The charter apparently remained in force although it had been declared null and void.[1] Bigge considered the bank a beneficial institution, but that no royal charter was necessary. Without it indeed he thought a more cautious policy would be ensured.

A curious incident had arisen when the Articles of Incorporation were drawn up and put before a meeting of the shareholders, which was described by Wylde in his evidence to Bigge. The Governor was dissatisfied with the 7th article, which excluded persons who had been convicts from the direction of the bank. "But," said Wylde "had an ex-convict been appointed (and it was known that one would be proposed) all the other directors would have resigned." Wylde saw what was the feeling of the meeting, and proposed and carried the exclusion clause. When he waited upon the Governor later to submit the articles to him, he found that this affair had already been reported, with the result that it had "excited in him a strong opinion and feeling insomuch that I retired from all explanation."[2]

The New South Wales Bank was nevertheless largely patronised by the convict and ex-convict class. They much preferred its facilities to those of the Savings Bank, which gave a lower interest and from which it was troublesome to draw money at short notice.[3] The Savings Bank was founded by the exertions of Mr. Justice Field in June, 1819, for the benefit of convicts and the poor people generally; and its rules, prefixed by "A Plain Address," were printed and distributed to all convicts arriving in the Colony.

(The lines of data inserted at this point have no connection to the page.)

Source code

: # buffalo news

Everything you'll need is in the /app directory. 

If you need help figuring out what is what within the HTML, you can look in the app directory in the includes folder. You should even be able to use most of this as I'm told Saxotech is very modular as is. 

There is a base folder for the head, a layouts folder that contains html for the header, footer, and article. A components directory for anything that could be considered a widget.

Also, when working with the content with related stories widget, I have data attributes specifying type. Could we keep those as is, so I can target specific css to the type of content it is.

"Many of you," so ran the address, "bring small sums of money from England, your own savings or the bounty of your friends, and have no place of safe deposit for them upon landing in this Colony. Instead of trusting those sums to any private individual, you are recommended to place them in the Public Savings Bank". … The convicts, however, responded feebly to this invitation. They preferred to trust to some friend who knew of an investment which promised quick though uncertain

  1. This seems the only inference to be drawn from the statement of Bigge in 1823 that the "present" charter will expire in 1824. Report, III.
  2. Wylde's Evidence, Appendix, Bigge's Reports. R.O., MS.
  3. Interest in Savings Bank was 1s. 6d. per £1.